Scan the data below and pick out the lines containing the word "TransientContext".

——————

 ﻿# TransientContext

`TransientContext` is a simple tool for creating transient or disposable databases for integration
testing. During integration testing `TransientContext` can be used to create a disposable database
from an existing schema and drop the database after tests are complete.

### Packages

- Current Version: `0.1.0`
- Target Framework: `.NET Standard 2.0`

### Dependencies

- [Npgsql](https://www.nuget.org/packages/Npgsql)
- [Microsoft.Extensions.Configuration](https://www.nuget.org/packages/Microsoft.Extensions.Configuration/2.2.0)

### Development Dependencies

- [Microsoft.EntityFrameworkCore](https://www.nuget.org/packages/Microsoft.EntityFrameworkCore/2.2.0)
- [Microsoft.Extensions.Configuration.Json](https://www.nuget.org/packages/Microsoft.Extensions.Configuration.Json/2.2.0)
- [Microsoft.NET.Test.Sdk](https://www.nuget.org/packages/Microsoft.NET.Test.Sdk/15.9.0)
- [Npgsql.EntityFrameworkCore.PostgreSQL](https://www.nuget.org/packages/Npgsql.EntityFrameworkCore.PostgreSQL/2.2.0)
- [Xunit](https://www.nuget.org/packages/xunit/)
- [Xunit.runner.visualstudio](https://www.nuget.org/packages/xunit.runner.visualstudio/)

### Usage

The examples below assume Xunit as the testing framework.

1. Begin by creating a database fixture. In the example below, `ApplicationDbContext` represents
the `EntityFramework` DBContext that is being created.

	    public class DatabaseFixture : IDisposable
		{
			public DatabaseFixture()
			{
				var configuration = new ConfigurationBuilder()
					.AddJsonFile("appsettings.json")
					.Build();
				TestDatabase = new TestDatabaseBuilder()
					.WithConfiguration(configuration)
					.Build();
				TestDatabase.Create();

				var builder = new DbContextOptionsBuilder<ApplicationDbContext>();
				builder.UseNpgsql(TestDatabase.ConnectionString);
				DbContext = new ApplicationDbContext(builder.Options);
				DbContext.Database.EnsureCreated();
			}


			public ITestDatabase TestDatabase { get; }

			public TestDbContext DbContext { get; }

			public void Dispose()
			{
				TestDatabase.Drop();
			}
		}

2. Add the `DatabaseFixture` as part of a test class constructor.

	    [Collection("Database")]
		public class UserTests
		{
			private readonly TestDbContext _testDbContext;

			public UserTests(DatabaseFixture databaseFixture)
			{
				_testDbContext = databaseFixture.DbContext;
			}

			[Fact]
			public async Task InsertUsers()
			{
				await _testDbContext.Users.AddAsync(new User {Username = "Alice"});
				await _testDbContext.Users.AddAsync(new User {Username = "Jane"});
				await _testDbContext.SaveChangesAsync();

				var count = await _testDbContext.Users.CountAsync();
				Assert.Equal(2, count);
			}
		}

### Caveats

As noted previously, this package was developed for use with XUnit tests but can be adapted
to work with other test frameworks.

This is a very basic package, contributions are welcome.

——————

> **RESPONSE TO THE EXERCISE**:
 ﻿# TransientContext
`TransientContext` is a simple tool for creating transient or disposable databases for integration
testing. During integration testing `TransientContext` can be used to create a disposable database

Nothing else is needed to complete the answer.